___ Records shown ___

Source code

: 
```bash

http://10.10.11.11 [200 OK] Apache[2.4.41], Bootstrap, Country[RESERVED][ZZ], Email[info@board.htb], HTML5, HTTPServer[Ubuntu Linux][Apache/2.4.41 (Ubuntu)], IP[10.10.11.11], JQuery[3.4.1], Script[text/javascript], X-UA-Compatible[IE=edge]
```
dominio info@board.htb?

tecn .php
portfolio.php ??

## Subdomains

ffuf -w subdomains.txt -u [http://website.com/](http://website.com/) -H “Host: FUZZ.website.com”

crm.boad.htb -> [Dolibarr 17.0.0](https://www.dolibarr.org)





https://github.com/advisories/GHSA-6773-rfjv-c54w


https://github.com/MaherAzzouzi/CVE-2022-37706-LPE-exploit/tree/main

___

Task to carry out: Please return all lines from the records that hold the word "github".

Solution for this task:
https://github.com/advisories/GHSA-6773-rfjv-c54w
https://github.com/MaherAzzouzi/CVE-2022-37706-LPE-exploit/tree/main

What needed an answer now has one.